Я напрасно упомянула о Зинаиде Николаевне. Бунин, успев высказать все, что хотел о биографиях, больше о них слышать не хочет. Я всячески стараюсь вернуть его к прежней теме. Но он начинает изображать, как Зинаида Николаевна однажды в его обществе покупала ленточку и бантики в Ницце, в «Галери лафайет». Он передразнивает ее забавно и правдиво, капризно тянет французские слова и подносит грациозным жестом воображаемую лорнетку к прищуренным глазам.

– В эти минуты у нее, – говорит он, – как у стрекозы, две пары глаз – она, несмотря на свою подслеповатость, все видела и впивалась взглядом в ленточки – в те, что лежат перед ней, и в те, что сбоку, и в те, что сзади, на другом прилавке. Кто не покупал ленточек и бантиков с Зинаидой Николаевной – не поймет ее. Это поучительное зрелище. Жаль, что вам так и не пришлось сопровождать ее в охоте за бантиками, земля ей пухом!

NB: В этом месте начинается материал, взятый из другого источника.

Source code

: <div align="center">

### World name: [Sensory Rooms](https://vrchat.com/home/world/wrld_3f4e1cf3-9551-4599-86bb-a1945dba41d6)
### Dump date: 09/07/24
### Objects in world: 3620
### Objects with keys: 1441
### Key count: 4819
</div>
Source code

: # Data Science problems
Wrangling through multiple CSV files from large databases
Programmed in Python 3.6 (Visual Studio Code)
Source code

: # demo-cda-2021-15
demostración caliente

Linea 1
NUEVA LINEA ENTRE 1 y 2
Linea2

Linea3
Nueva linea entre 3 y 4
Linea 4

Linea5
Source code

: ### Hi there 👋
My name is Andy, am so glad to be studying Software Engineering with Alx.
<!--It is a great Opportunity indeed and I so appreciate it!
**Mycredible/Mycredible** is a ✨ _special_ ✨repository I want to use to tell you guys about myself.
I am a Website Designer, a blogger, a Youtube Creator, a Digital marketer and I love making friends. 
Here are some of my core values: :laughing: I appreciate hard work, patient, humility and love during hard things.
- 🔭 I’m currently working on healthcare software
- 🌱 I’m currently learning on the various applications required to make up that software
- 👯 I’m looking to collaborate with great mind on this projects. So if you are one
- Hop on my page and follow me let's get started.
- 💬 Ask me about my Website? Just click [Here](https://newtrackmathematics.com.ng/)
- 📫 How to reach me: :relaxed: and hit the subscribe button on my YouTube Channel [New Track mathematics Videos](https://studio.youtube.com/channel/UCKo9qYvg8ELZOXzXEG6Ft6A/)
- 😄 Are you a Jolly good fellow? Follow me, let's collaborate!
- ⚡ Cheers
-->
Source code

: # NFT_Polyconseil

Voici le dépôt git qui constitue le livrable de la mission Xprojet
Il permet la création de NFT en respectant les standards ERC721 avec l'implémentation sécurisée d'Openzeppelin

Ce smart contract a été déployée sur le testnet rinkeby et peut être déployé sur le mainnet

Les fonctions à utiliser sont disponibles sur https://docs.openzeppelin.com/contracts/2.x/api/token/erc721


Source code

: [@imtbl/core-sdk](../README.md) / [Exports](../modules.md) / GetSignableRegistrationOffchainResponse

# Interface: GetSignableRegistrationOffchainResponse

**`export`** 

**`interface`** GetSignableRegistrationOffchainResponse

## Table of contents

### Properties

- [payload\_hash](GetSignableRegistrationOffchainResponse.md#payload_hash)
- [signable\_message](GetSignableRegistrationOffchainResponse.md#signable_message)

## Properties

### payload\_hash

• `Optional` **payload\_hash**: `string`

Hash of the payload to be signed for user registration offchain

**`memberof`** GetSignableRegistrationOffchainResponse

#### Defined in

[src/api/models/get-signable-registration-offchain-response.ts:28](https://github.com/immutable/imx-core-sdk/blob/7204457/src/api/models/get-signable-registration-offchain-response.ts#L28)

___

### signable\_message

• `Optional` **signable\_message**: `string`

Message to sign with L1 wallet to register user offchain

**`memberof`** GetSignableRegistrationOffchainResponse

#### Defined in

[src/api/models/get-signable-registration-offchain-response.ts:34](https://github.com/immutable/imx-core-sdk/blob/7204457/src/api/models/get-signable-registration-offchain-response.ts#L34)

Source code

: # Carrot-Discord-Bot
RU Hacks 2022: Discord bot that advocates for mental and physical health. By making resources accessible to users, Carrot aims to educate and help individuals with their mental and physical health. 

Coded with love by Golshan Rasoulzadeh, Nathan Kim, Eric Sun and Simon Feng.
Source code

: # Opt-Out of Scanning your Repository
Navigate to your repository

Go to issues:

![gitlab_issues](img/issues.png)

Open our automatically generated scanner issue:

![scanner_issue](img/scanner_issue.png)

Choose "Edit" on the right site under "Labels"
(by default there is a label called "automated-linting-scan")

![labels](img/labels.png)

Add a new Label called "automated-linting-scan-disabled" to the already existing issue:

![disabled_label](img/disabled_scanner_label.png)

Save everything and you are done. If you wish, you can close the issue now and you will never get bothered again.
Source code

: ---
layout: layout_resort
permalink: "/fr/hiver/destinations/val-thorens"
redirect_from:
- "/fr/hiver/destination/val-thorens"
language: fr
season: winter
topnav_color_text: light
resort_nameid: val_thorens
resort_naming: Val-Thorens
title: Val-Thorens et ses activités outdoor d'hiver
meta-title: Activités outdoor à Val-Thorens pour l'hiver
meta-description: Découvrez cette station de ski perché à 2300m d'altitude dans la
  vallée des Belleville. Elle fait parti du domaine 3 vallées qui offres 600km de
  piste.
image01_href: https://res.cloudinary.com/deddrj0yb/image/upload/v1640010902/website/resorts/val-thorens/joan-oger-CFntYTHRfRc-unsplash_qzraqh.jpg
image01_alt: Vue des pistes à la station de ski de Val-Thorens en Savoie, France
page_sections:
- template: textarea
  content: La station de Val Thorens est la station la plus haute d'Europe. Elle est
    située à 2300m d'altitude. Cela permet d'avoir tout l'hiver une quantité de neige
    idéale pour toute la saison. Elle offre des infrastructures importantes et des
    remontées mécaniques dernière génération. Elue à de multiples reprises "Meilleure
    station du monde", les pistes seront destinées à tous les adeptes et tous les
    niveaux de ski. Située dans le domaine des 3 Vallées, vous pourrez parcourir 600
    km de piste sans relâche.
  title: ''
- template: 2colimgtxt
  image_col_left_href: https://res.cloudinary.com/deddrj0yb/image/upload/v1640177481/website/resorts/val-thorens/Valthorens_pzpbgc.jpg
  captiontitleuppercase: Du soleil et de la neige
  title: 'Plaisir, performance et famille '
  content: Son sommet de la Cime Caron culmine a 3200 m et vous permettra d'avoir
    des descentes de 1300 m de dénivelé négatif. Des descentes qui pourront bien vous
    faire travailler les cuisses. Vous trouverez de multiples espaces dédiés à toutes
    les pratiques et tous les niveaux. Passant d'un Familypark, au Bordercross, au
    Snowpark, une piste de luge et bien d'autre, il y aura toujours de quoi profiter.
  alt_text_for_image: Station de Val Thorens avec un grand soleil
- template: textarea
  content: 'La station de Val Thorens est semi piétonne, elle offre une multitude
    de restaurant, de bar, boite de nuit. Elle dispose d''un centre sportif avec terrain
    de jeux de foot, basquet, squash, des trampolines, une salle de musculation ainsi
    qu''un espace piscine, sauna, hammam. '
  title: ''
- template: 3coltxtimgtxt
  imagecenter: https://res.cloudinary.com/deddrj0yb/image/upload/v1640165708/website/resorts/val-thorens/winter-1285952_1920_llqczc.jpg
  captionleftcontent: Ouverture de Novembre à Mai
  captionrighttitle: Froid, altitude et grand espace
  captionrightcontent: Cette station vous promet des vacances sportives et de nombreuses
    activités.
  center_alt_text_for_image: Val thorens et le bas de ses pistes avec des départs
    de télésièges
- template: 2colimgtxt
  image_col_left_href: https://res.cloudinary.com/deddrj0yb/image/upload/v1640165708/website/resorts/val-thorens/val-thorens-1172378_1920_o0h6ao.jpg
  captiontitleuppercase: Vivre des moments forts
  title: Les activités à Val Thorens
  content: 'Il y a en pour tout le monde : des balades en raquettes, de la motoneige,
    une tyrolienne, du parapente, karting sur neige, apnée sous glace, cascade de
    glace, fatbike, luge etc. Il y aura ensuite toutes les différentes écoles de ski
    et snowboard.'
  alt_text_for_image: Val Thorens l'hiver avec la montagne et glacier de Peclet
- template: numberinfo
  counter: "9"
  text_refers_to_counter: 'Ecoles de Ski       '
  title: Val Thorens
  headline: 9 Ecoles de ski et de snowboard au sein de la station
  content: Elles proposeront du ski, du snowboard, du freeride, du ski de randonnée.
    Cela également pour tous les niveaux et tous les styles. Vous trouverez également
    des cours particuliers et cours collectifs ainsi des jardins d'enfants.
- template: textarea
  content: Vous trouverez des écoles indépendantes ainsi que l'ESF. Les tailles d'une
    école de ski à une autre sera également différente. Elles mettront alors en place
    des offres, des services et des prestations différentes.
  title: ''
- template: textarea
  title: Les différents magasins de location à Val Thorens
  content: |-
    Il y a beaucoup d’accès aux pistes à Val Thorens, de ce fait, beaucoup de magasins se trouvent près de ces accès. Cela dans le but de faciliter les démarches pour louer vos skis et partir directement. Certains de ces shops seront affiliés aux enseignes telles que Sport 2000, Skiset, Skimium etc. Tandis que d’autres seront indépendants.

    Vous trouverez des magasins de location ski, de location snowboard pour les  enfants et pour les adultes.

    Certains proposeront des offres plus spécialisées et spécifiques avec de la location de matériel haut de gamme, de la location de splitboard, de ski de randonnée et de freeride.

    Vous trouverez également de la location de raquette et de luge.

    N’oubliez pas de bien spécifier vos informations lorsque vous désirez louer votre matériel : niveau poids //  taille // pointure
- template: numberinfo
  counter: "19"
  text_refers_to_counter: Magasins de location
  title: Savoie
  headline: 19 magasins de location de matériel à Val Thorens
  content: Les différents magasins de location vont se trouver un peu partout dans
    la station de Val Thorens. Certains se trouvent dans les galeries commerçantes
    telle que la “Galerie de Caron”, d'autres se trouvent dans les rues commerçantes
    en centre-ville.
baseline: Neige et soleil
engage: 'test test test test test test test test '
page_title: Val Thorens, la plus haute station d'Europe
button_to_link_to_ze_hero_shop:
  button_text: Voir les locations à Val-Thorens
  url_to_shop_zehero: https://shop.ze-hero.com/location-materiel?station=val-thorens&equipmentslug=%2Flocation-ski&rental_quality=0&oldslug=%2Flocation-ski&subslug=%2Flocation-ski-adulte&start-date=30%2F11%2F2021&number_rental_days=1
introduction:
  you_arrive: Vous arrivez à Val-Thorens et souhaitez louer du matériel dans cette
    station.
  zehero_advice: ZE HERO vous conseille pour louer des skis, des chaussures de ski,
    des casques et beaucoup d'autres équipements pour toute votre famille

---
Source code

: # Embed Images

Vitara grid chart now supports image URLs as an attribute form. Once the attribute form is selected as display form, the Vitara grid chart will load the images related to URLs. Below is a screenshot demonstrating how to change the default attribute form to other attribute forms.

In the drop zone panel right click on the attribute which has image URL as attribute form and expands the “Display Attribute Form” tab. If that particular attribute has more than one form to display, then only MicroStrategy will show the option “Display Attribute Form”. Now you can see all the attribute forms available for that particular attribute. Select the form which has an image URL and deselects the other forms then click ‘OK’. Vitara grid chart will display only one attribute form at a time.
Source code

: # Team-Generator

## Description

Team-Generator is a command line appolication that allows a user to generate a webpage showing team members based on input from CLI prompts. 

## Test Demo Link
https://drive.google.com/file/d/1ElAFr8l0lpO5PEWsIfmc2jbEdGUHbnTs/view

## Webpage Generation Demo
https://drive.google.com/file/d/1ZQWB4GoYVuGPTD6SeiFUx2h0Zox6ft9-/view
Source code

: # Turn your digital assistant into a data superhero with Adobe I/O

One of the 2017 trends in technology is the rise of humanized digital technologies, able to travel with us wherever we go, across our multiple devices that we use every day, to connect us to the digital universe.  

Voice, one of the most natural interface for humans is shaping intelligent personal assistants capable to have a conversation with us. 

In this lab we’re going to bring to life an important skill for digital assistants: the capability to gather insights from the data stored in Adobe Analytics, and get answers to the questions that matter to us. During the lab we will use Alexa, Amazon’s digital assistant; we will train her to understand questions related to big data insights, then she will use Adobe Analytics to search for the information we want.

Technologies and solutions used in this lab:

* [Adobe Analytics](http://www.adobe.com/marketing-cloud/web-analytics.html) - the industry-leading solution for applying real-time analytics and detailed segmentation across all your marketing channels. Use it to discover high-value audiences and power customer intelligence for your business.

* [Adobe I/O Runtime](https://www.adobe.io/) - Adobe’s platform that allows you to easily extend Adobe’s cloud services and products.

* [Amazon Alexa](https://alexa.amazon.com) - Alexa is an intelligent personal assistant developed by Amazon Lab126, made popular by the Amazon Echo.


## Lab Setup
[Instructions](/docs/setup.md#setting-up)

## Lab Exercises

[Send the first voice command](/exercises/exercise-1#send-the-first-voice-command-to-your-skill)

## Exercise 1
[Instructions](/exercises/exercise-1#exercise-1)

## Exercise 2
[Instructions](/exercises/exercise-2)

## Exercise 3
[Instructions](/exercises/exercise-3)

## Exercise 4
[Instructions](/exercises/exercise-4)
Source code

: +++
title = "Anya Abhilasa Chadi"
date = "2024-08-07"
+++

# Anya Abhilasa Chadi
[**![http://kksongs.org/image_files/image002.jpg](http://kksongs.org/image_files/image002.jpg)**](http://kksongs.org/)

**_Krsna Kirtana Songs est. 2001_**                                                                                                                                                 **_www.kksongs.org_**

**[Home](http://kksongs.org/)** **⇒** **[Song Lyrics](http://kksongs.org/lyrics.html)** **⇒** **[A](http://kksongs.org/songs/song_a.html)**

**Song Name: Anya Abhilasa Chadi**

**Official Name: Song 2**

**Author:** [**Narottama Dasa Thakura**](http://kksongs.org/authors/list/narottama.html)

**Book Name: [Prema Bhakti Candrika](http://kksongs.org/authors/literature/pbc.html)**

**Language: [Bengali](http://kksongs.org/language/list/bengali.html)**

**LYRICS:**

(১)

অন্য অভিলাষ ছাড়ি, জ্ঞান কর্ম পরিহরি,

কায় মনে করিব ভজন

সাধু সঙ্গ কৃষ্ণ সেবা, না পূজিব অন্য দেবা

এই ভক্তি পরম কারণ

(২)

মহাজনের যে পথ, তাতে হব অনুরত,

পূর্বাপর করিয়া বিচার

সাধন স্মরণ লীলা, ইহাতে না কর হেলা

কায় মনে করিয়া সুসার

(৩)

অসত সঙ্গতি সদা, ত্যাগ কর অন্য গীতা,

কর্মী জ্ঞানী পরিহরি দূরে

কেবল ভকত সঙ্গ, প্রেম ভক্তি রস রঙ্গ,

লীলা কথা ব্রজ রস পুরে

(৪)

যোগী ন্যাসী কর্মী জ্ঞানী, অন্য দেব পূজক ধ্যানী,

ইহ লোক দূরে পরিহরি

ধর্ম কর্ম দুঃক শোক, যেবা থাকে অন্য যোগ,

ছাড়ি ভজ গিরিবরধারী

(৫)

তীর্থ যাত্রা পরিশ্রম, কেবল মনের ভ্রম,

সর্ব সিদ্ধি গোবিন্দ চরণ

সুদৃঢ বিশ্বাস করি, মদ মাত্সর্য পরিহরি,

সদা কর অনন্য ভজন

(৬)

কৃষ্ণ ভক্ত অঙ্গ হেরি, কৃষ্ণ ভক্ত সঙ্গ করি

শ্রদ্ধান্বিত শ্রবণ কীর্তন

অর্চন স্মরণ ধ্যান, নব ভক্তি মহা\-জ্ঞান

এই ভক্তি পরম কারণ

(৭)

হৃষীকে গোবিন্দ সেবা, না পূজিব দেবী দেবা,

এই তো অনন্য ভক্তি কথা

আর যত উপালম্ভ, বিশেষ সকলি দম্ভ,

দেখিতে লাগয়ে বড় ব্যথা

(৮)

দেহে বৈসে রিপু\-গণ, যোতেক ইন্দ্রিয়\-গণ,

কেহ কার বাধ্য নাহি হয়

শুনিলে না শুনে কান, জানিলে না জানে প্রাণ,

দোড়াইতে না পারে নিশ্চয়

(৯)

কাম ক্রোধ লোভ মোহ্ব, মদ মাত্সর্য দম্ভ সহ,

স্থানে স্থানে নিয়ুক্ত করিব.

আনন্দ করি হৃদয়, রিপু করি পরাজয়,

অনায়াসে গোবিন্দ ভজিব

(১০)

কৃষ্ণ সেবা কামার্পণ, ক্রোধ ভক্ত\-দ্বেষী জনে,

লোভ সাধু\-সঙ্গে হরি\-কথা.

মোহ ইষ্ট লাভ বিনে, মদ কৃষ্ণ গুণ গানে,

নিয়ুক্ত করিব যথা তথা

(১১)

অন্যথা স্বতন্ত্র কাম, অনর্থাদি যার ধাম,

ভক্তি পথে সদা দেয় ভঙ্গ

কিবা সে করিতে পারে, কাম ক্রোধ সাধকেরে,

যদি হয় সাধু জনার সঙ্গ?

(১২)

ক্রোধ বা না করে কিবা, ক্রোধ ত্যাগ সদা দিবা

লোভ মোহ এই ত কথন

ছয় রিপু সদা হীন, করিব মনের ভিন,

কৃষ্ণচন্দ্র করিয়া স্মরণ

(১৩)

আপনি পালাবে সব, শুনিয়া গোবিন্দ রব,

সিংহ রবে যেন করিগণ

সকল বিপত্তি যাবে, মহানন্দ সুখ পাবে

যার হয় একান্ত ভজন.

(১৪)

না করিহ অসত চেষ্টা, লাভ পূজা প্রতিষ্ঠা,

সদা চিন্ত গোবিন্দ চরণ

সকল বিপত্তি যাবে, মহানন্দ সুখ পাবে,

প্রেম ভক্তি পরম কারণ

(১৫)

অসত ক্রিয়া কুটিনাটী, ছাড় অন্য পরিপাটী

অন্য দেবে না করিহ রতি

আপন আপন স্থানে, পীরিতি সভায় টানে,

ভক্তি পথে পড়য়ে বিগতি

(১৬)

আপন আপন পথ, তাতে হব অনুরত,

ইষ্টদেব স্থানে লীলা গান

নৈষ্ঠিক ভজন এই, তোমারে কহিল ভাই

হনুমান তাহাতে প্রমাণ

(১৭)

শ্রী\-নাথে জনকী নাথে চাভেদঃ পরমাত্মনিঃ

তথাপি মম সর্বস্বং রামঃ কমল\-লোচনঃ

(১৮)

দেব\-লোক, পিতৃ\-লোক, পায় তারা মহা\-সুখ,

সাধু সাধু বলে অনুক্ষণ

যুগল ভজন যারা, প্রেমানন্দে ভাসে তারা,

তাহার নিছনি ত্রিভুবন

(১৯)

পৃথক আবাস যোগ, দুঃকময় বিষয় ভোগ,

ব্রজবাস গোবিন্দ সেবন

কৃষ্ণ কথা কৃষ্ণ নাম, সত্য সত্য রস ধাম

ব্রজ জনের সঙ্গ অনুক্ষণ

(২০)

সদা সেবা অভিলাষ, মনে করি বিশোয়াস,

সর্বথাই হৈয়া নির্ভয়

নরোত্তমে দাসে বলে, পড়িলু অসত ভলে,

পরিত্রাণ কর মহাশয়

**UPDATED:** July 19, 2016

Я смеюсь, и он тоже начинает смеяться.

– Разве я уж так смешно ее изображаю?

Да, так смешно, что сейчас, через много лет, я, вспоминая о том, как Бунин изображал Зинаиду Гиппиус, покупающую бантики, смеюсь. Через двадцать два года смеюсь. Но тогда, двадцать два года тому назад, в тот февральский средиземноморский день, я все же спросила:

– А мне, Иван Алексеевич, если мне когда-нибудь очень захочется, можно будет написать о вас?

Он внимательно оглядывает меня с головы до ног, будто видит меня впервые.

– Да ведь вы же только стихи и романы пишете?

– Я на всякий случай осведомляюсь. Мало ли что бывает, вдруг захочу… Не сейчас. А потом, на старости лет…

– После моей смерти? – Он задумывается. – Что вам ответить? Если я даже запрещу, вы, как, впрочем, и другие, не послушаетесь. Так уж лучше я вам разрешу. Тем более что я совсем не вижу вас в роли очкастой мемуаристки, записывающей в книжечку, ежеминутно вынимаемую из сумки, мелким почерком все, что видит и слышит. Мемуаристы ведь совсем особая порода, как и переводчики. Для них чужое ближе своего. А поэты – лирики. Они, что бы ни писали, всегда «обо мне и о себе». И вы ведь, как и я, прежде всего поэт. Впрочем, слушать вы действительно умеете. И это мне в вас нравится. Это хорошо.

Еще бы! Неужели бы Бунин проводил со мною столько времени, если бы я не умела его слушать? Ведь для него, как и для Белого когда-то, лучший собеседник – слушатель. «Активный слушатель», по определению Белого.